How the main channels charge in 2026
The figures come from each platform's own published pages where those exist, and otherwise from dated trade-press analyses; they are competitors' published charges, reported as market context, not recommendations.
| Channel | Model | Reported cost (2026 market context) |
|---|---|---|
| Checkatrade | Monthly subscription plus per-lead charges | £80–£170 a month membership, plus £5–£40 per lead [1][2] |
| MyBuilder | Pay per shortlist, no membership | £2–£3 for small jobs, up to £50–£100 for major work, non-refundable [3] |
| Bark | Pre-paid credits | Credits at roughly £1.10–£1.50 each; leads £5–£50 [4][9] |
| Rated People | Subscription plus per-lead | Around £35 + VAT a month plus £15 + VAT per lead (most recent published figures, 2022) [5] |
| Word of mouth | Free per job | No direct cost; 70 per cent of homeowners use someone known or recommended [7] |
Subscription directories: you pay before any lead arrives
Checkatrade membership runs to roughly £80 to £170 a month (£960 to £2,040 a year) depending on trade and area, with competitive areas reported at £150 to £180 [2][8]. There is no standard public price list, although the join page carried promotional discounts for several trades in April 2026 [1].
Membership is only part of the bill. Many trades also pay per lead: around £5 to £15 for small jobs and £20 to £40 for larger work such as boiler installations. A plumber in an average month could face around £400 in total (£100 membership plus 15 leads at roughly £20 each), close to £4,800 a year before winning a single job. Each lead is typically shared with three to four competing tradespeople [2].
Pay-per-lead and credit sites: you pay whether you win or not
MyBuilder charges no membership. You pay only when a homeowner shortlists you, with fees scaled to job size: from around £2 to £3 for jobs under £75 up to £50 to £100 for extensions and full rewires, non-refundable whether or not you win. Expressing interest in 20 jobs with a 50 per cent shortlist rate can cost £100 to £300 before a single contract lands [3].

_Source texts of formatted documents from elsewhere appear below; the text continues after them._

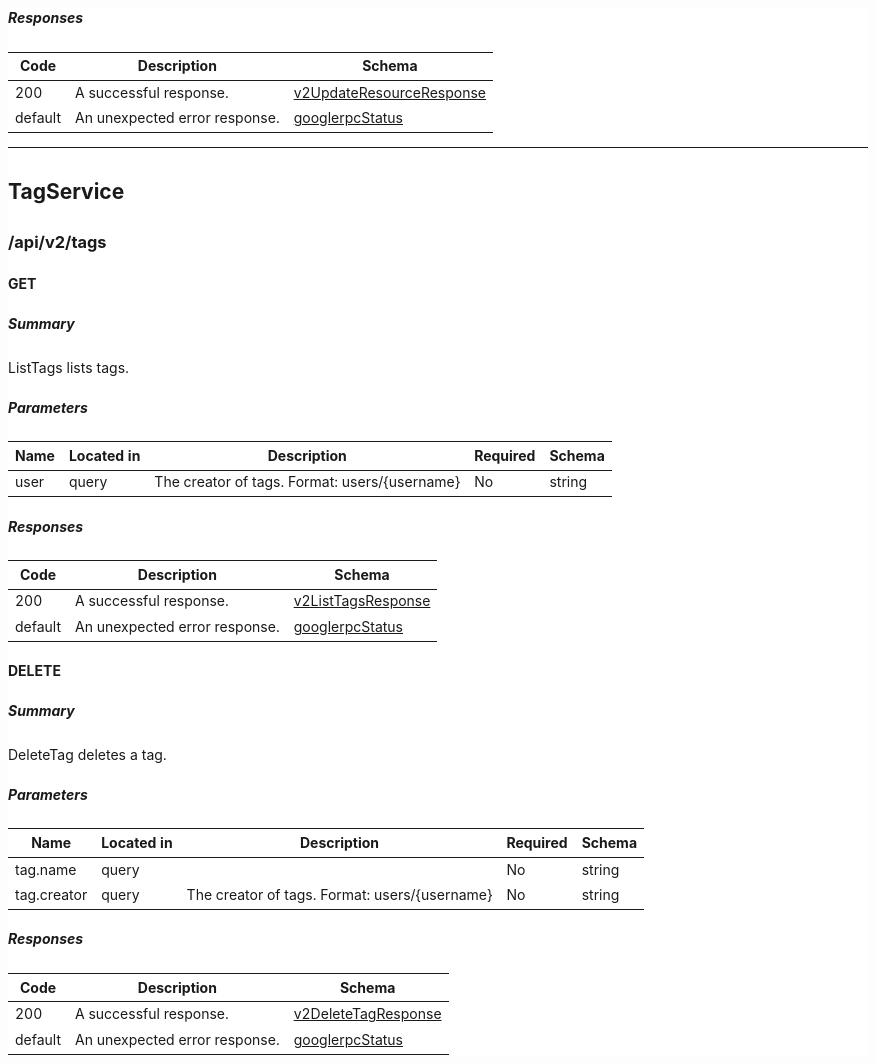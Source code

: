 ##### Responses

| Code | Description | Schema |
| ---- | ----------- | ------ |
| 200 | A successful response. | [v2UpdateResourceResponse](#v2updateresourceresponse) |
| default | An unexpected error response. | [googlerpcStatus](#googlerpcstatus) |

---
## TagService

### /api/v2/tags

#### GET
##### Summary

ListTags lists tags.

##### Parameters

| Name | Located in | Description | Required | Schema |
| ---- | ---------- | ----------- | -------- | ------ |
| user | query | The creator of tags. Format: users/{username} | No | string |

##### Responses

| Code | Description | Schema |
| ---- | ----------- | ------ |
| 200 | A successful response. | [v2ListTagsResponse](#v2listtagsresponse) |
| default | An unexpected error response. | [googlerpcStatus](#googlerpcstatus) |

#### DELETE
##### Summary

DeleteTag deletes a tag.

##### Parameters

| Name | Located in | Description | Required | Schema |
| ---- | ---------- | ----------- | -------- | ------ |
| tag.name | query |  | No | string |
| tag.creator | query | The creator of tags. Format: users/{username} | No | string |

##### Responses

| Code | Description | Schema |
| ---- | ----------- | ------ |
| 200 | A successful response. | [v2DeleteTagResponse](#v2deletetagresponse) |
| default | An unexpected error response. | [googlerpcStatus](#googlerpcstatus) |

Bark sells credits at roughly £1.10 to £1.50 each, with leads priced at 1 to 20 credits and typically costing £5 to £50. Three to five trades usually compete for the same lead, there is no refund if the customer never replies, and the cumulative spend to secure one confirmed booking can pass £100 [4][9].
Rated People mixes the two models. The most recent detailed public figures (September 2022) put it at around £35 + VAT a month, charged annually, plus roughly £15 + VAT per lead, with gas safety checks at £5 to £10 and boiler installations at £20 to £30 or more [5][8].
The number that matters: cost per won job
A lead is not a job. The industry norm is roughly one won job for every three to four leads contacted, and the widely used rule of thumb is that a lead should cost no more than 10 to 15 per cent of your average job value [6]. On that basis, an electrician paying £35 a lead on a shared platform spends roughly £105 to win one job. Against an average £350 job that is a 30 per cent acquisition cost, double the recommended ceiling [6]. The benchmarks below are UK-wide rather than London-specific [6].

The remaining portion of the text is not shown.